Avrupa Birliğinin 2020 yılı hedefleri  için Avrupa Komisyonu tarafından hazırlanan “EUROPE 2020, A European strategy for smart, sustainable and inclusive growth EUROPE 2020 A European strategy for smart, sustainable and inclusive growth” isimli yayına ->buradan<- ulaşabilirsiniz.

Sayfa 11’den:

Flagship Initiative: “A Digital Agenda for Europe”

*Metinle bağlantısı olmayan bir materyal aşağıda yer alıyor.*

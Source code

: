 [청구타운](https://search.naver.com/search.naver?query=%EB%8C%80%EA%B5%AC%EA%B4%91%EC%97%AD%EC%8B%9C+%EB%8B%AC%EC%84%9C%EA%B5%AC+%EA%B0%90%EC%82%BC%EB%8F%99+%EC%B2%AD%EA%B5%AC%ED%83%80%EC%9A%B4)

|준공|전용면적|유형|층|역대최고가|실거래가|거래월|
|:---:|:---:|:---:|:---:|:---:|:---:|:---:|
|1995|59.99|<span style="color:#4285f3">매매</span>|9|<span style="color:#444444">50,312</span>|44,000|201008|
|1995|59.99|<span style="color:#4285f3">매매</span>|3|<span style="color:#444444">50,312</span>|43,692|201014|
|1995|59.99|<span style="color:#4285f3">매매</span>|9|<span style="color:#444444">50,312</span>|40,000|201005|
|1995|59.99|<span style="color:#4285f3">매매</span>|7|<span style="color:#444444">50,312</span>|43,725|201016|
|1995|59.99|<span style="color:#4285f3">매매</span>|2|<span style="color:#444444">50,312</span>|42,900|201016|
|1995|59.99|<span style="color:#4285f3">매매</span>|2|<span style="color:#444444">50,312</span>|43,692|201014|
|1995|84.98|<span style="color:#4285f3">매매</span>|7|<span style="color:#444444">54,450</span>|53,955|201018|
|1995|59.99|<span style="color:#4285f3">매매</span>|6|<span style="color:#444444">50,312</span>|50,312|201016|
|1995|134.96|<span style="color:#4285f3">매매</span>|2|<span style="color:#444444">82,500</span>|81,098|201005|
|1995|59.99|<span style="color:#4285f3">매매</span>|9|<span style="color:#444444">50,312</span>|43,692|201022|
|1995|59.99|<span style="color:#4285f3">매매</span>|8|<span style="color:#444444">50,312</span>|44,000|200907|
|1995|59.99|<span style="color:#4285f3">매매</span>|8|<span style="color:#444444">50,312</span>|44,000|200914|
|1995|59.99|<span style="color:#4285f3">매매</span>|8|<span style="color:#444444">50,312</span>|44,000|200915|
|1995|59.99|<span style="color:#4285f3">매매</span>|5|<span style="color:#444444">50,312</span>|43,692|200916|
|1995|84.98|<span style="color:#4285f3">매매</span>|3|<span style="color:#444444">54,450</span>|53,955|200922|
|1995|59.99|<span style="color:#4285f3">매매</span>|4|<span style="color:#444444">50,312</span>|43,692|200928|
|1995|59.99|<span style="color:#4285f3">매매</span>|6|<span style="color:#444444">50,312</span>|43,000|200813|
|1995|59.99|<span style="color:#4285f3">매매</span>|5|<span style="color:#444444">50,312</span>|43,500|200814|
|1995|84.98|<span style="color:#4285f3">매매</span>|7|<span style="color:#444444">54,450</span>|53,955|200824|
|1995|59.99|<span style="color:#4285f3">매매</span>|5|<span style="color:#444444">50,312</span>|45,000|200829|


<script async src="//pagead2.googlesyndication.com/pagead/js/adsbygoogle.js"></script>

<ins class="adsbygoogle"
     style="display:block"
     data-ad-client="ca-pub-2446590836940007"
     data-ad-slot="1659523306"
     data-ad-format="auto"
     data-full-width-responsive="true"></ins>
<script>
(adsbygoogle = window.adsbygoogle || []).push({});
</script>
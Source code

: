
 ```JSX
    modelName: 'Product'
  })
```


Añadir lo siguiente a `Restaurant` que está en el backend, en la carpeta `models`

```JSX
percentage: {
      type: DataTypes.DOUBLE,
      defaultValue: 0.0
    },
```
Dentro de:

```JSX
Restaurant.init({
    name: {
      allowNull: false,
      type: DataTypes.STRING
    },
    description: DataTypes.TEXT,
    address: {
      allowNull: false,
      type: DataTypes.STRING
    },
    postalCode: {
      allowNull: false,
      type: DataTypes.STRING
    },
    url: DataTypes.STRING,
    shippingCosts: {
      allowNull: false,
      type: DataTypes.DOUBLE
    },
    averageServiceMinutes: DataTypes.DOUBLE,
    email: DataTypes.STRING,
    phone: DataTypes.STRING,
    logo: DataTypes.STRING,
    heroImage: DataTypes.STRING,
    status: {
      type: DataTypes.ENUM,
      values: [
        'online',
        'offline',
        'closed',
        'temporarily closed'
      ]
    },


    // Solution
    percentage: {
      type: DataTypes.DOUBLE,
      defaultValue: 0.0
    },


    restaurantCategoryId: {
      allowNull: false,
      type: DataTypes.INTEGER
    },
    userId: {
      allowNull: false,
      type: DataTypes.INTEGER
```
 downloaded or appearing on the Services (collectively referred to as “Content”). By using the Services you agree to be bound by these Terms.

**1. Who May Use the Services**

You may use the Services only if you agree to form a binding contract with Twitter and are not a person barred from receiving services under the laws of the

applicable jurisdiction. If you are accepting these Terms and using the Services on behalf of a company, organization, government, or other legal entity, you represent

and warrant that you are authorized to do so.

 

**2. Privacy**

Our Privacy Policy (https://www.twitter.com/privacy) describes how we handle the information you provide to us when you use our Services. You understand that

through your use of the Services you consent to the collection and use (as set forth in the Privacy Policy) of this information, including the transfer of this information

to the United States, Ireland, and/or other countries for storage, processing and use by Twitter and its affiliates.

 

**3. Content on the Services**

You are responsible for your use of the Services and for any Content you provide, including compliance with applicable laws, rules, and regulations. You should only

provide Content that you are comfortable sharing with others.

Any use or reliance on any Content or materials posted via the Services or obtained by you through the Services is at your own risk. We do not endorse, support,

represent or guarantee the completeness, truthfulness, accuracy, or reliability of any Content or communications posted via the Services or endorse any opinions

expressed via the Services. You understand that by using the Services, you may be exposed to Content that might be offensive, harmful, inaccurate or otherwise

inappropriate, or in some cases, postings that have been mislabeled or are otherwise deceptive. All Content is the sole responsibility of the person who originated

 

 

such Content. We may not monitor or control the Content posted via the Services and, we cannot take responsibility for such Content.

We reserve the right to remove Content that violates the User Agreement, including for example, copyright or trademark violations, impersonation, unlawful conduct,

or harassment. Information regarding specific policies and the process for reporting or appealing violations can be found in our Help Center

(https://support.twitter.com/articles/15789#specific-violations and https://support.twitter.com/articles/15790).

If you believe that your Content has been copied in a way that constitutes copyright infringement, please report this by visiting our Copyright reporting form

The aim is to deliver sustainable economic and social benefits from a Digital Single Market based on fast
and ultra fast internet and interoperable applications, with broadband access for all by 2013, access for all to much higher internet speeds (30 Mbps or above) by 2020, and 50% or more of European households
subscribing to internet connections above 100 Mbps.
At EU level, the Commission will work:
– To provide a stable legal framework that stimulate investments in an open and competitive high speed
internet infrastructure and in related services;
– To develop an efficient spectrum policy;
– To facilitate the use of the EU’s structural funds in pursuit of this agenda;
– To create a true single market for online content and services (i.e. borderless and safe EU web services
and digital content markets, with high levels of trust and confidence, a balanced regulatory framework
with clear rights regimes, the fostering of multi-territorial licences, adequate protection and remuneration
for rights holders and active support for the digitisation of Europe’s rich cultural heritage, and to shape
the global governance of the internet;
– To reform the research and innovation funds and increase support in the field of ICTs so as to reinforce
Europe’s technology strength in key strategic fields and create the conditions for high growth SMEs to
lead emerging markets and to stimulate ICT innovation across all business sectors;
– To promote internet access and take-up by all European citizens, especially through actions in support of
digital literacy and accessibility.
At national level, Member States will need:
– To draw up operational high speed internet strategies, and target public funding, including structural
funds, on areas not fully served by private investments;
– To establish a legal framework for co-ordinating public works to reduce costs of network rollout;
– To promote deployment and usage of modern accessible online services (e.g. e-government, online
health, smart home, digital skills, security).